The governor sailed to America in 1682, and entered into a treaty of peace and friendship with the native tribes, which was religiously observed. The signing of this treaty under an elm-tree, the Indian king being attended by his sachems or warriors, and Penn accompanied by a large body of his pilgrim-followers, forms one of those picturesque passages in history on which poets and painters delight to dwell. The governor having constituted his council or legislative assembly, laid out his capital city of Philadelphia, and made other arrangements, returned to England. He landed in June 1684 For the next four years and a half, till the abdication of James II., Penn appears in the novel character of a court favourite. He attended Whitehall almost daily, his house was crowded with visitors, and in consequence of his supposed influence with the king, he might, as he states, have amassed great riches. He procured the release of about fourteen hundred of his oppressed Quaker brethren who had been imprisoned for refusing to take the oath of allegiance or to attend church.

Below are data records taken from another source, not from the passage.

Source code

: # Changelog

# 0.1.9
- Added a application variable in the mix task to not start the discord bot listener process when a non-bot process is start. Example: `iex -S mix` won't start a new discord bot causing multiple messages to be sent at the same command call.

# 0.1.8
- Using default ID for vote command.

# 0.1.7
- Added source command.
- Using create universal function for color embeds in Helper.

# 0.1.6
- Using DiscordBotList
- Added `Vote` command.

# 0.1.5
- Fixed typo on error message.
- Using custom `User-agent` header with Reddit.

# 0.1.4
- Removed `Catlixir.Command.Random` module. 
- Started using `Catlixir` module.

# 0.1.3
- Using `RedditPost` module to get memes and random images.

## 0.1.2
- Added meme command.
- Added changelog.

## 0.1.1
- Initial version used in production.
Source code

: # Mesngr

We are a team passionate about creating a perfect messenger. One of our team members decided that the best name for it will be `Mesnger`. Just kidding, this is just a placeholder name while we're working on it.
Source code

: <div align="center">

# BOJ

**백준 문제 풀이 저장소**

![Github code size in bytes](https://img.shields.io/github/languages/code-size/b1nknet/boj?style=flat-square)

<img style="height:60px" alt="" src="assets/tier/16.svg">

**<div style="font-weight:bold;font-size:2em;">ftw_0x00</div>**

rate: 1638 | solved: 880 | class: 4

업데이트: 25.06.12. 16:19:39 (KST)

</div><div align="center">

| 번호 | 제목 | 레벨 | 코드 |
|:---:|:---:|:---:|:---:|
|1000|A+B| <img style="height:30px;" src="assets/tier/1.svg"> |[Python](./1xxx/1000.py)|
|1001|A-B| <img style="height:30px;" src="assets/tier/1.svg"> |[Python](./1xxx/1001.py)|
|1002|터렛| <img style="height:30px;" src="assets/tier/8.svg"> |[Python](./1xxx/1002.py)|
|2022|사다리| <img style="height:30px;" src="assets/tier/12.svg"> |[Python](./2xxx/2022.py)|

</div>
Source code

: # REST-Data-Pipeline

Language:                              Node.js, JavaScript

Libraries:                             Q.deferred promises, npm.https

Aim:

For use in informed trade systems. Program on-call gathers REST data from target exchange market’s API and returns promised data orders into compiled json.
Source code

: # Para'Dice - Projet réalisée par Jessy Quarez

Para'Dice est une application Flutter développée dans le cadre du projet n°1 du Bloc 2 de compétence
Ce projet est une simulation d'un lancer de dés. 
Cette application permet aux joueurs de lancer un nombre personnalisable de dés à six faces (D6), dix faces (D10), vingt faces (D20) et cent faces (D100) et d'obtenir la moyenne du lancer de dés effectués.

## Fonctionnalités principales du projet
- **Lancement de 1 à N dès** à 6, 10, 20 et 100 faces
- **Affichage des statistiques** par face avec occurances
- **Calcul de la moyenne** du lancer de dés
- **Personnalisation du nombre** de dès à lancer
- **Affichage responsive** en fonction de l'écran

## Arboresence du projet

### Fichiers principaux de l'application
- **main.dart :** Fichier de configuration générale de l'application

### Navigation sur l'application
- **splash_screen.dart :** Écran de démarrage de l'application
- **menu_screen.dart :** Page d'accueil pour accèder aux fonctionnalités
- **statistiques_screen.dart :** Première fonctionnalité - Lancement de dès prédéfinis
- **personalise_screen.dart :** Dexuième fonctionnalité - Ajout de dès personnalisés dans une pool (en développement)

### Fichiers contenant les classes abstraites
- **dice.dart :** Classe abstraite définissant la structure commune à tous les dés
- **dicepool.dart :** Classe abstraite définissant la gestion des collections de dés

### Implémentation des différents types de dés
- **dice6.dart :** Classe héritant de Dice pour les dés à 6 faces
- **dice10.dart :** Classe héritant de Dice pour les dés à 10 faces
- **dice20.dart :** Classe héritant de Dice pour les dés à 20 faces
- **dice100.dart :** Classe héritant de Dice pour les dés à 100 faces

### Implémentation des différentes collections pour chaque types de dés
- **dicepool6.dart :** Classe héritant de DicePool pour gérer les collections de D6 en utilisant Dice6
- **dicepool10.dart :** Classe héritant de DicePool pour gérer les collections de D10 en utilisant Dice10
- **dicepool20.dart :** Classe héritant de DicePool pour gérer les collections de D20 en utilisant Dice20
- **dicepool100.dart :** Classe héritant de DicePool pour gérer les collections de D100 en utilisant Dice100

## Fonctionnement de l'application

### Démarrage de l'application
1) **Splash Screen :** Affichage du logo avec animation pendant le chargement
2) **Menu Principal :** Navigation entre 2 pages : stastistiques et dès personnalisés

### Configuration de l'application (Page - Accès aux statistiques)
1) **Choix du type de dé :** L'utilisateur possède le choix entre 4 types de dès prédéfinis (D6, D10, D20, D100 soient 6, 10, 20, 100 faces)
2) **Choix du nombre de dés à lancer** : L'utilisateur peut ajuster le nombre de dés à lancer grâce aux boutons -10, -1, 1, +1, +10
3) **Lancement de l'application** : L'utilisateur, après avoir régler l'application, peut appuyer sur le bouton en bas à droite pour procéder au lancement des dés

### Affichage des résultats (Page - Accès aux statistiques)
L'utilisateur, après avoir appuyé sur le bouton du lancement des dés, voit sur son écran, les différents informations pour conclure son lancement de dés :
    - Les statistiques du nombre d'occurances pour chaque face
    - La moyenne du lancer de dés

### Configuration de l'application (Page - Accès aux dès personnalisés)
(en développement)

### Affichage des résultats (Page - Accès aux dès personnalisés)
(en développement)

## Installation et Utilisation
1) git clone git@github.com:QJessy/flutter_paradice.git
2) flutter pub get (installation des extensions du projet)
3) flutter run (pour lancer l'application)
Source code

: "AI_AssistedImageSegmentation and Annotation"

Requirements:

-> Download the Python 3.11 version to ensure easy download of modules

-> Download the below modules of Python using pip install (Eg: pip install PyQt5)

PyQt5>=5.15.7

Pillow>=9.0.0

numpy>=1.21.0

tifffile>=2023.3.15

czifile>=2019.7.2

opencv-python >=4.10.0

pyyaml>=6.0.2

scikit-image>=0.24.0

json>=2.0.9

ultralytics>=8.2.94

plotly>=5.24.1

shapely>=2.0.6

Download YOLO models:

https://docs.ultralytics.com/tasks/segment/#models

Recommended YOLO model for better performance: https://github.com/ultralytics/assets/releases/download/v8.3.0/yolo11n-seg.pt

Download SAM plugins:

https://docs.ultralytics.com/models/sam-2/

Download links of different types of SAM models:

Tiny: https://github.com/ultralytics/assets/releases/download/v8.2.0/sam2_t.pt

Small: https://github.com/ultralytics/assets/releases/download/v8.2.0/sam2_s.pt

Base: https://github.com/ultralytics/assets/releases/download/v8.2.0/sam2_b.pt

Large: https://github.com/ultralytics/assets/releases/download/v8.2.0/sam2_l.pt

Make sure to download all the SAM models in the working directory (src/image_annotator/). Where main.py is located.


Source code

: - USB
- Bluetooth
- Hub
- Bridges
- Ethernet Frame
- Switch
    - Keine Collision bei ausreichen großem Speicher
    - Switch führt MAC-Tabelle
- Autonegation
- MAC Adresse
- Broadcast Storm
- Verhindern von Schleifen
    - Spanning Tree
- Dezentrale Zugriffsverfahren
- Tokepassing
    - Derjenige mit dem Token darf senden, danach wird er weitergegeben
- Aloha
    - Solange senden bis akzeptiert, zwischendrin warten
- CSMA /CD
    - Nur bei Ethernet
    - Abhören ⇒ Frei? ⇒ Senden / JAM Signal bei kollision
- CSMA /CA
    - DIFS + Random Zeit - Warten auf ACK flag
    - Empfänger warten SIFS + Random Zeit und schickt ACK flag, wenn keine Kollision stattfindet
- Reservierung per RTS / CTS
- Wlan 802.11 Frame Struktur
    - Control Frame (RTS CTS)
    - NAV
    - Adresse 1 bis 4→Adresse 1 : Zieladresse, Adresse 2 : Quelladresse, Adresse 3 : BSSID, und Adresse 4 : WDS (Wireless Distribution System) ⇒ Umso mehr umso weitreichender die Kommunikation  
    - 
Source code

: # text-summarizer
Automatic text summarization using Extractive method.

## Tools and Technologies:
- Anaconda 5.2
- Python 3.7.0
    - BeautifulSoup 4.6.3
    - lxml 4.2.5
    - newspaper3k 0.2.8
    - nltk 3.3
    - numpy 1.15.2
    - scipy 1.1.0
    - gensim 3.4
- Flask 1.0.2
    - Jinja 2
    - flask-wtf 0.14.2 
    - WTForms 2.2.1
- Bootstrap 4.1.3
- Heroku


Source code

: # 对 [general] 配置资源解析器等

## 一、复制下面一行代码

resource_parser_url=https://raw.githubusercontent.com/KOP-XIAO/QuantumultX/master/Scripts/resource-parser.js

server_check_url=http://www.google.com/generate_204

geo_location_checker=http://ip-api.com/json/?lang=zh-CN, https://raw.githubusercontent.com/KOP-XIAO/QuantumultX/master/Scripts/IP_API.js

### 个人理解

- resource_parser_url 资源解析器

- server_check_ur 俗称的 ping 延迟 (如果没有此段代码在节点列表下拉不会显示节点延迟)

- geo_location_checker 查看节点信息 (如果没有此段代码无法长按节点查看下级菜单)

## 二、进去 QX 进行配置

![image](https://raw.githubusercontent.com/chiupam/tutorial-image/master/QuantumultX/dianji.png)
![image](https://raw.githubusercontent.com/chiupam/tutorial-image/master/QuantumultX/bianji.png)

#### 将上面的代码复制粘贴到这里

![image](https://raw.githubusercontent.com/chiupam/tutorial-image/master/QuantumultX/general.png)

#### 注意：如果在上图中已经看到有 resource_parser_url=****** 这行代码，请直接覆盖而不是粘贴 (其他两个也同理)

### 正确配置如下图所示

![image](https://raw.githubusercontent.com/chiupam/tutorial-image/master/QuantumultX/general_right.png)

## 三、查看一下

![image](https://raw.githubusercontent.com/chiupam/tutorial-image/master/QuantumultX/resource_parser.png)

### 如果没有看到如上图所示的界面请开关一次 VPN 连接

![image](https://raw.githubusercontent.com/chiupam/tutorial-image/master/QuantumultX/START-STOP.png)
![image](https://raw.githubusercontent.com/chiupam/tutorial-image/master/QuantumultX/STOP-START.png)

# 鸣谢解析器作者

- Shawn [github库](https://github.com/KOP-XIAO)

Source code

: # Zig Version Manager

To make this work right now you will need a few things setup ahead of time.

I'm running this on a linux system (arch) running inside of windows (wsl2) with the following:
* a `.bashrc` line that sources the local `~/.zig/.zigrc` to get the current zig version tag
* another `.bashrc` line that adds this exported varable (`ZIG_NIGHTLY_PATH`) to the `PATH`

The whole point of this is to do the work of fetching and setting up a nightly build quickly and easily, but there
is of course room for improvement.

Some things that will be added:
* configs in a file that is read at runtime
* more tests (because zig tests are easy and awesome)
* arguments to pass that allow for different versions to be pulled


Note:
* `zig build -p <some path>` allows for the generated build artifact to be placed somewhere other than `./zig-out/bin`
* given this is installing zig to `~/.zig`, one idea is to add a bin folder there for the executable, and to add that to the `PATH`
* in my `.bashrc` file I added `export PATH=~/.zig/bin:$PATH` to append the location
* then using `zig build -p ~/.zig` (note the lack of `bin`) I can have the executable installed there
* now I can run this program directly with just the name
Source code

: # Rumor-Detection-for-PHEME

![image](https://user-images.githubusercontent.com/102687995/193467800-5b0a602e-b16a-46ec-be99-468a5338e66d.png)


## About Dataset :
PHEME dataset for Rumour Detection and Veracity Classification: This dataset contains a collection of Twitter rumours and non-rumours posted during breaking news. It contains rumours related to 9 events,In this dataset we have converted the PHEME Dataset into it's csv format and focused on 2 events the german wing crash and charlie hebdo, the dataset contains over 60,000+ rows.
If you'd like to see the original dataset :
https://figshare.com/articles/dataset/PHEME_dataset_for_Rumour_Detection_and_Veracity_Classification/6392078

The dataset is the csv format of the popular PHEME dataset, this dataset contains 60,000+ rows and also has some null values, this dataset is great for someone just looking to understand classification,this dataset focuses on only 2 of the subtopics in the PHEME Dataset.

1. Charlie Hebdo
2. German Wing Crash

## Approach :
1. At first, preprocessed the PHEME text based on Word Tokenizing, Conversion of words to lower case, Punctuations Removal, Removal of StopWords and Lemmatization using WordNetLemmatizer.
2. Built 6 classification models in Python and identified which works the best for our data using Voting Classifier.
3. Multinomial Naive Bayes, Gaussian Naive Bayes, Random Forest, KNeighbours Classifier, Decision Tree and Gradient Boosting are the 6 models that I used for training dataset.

Penn was accused of being a Jesuit in disguise, and of holding correspondence with the court of Rome. Even the pious and excellent Dr. Tillotson was led to give credence to this calumny, but was convinced by Penn of the entire falsehood of the charge. In our own day, an eminent historian, Lord Macaulay, has revived some of the accusations against Penn, and represented him as conniving at the intolerance and corruption of the court. Specific cases are adduced, but they rest on doubtful evidence, and seem to prove no more than that Penn, misled by a little vanity and self-importance,

had mixed himself up too much with the proceedings of the court, and could not prevent those acts of cruelty and extortion which disgraced the miserable reign of the last of the Stuart monarchs. The uniform tenor of Penn's life was generous, self-sacrificing, and beneficent. After the Revolution, Penn's formal intimacy with James caused him to be regarded as a disaffected person, and led to various troubles; but he still continued to preach and write in support of his favourite doctrines. Having once more gone out to America in 1699, he there exerted himself for the improvement of his colony till 1701, when he finally returned to England. His latter days were imbittered by personal griefs and losses, and his mental vigour was prostrated by disease. He died in 1718.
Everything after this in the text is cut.